Task instructions:
Across the records, how many lines contain "подлежащим"? Answer with the number alone.

Record extracts below:

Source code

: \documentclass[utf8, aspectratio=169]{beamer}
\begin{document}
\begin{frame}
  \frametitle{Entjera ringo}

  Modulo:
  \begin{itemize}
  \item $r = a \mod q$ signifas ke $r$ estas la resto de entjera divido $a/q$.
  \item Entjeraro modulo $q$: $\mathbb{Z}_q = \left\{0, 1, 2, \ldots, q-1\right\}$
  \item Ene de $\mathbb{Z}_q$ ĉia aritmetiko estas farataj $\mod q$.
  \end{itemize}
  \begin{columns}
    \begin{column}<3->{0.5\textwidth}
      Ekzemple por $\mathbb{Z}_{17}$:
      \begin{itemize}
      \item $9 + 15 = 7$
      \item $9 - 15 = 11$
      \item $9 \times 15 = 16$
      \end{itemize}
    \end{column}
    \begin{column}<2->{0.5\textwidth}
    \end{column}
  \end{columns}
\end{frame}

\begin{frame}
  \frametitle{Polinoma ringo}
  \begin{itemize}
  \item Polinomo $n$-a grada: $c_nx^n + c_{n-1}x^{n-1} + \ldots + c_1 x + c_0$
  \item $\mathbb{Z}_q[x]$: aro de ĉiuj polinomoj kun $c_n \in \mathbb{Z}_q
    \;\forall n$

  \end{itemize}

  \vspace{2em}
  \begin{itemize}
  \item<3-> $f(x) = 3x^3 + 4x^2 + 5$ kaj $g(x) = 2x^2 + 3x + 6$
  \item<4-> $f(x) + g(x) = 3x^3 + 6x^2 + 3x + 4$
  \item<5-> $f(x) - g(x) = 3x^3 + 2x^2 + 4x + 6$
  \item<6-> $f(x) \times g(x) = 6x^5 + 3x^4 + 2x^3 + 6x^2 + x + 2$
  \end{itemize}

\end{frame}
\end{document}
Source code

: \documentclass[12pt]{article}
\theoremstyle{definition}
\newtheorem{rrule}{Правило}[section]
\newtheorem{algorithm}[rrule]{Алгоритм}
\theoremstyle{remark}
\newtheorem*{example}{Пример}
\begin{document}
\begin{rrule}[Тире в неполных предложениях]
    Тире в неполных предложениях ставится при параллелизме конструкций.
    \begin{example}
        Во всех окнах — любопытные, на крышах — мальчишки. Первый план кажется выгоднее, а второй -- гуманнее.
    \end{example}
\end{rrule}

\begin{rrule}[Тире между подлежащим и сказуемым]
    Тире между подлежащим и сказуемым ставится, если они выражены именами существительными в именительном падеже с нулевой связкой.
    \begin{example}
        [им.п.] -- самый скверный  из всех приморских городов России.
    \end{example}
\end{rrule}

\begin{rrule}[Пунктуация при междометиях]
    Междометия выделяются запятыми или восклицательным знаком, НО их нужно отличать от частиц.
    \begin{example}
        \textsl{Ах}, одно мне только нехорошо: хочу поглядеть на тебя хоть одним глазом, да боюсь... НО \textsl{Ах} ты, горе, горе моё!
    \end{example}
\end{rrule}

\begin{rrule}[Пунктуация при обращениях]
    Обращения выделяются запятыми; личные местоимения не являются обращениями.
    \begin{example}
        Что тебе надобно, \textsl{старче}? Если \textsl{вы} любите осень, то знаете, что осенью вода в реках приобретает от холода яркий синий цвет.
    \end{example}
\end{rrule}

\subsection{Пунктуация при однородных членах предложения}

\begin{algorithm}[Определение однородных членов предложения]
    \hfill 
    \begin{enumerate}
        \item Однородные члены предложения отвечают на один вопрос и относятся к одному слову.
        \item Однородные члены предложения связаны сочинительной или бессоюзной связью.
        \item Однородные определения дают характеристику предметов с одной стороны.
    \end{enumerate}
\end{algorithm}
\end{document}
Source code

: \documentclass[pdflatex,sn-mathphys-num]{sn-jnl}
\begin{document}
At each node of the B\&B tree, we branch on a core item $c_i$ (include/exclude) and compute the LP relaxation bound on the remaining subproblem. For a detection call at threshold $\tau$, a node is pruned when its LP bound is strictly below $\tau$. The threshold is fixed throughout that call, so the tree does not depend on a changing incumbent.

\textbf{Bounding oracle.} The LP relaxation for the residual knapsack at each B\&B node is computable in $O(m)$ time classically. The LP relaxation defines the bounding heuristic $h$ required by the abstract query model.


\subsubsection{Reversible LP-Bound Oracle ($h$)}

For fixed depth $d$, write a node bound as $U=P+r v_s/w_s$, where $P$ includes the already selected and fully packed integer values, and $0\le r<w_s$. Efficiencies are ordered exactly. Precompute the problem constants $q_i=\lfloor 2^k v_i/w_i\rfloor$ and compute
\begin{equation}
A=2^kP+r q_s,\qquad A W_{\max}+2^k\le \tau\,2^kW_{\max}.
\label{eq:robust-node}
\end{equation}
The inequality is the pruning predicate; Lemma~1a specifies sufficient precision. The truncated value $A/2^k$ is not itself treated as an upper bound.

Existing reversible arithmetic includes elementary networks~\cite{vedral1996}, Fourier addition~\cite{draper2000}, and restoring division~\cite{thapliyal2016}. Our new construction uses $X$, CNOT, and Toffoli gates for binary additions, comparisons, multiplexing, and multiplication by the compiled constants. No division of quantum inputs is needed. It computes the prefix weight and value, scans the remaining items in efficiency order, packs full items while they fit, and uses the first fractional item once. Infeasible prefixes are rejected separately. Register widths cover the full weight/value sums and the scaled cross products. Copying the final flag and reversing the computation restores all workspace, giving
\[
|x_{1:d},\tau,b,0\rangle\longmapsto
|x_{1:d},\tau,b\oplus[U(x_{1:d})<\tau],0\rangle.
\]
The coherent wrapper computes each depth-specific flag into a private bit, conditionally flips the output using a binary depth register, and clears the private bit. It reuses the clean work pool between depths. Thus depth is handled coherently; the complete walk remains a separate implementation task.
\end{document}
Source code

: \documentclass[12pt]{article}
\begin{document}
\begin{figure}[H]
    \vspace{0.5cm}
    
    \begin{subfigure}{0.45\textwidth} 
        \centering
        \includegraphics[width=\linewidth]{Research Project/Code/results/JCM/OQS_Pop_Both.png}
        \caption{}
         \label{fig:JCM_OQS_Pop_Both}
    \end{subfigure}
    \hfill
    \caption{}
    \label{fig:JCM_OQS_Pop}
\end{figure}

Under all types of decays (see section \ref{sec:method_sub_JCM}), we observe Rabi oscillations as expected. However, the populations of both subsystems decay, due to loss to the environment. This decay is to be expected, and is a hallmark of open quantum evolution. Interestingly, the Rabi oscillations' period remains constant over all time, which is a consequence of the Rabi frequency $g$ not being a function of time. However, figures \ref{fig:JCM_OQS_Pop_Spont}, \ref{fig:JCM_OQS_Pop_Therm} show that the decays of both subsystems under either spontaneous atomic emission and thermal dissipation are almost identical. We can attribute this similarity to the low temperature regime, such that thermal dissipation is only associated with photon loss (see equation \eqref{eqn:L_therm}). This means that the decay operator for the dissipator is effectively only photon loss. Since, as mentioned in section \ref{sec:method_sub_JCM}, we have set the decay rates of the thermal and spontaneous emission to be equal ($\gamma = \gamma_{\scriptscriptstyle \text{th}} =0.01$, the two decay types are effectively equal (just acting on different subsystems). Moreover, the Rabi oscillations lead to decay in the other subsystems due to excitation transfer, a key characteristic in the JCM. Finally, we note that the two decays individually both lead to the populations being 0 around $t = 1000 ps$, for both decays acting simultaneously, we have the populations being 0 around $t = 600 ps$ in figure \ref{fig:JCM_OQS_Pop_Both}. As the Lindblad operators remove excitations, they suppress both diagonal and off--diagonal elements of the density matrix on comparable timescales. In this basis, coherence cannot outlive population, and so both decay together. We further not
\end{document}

End of Record extracts.

Answer to this task:
2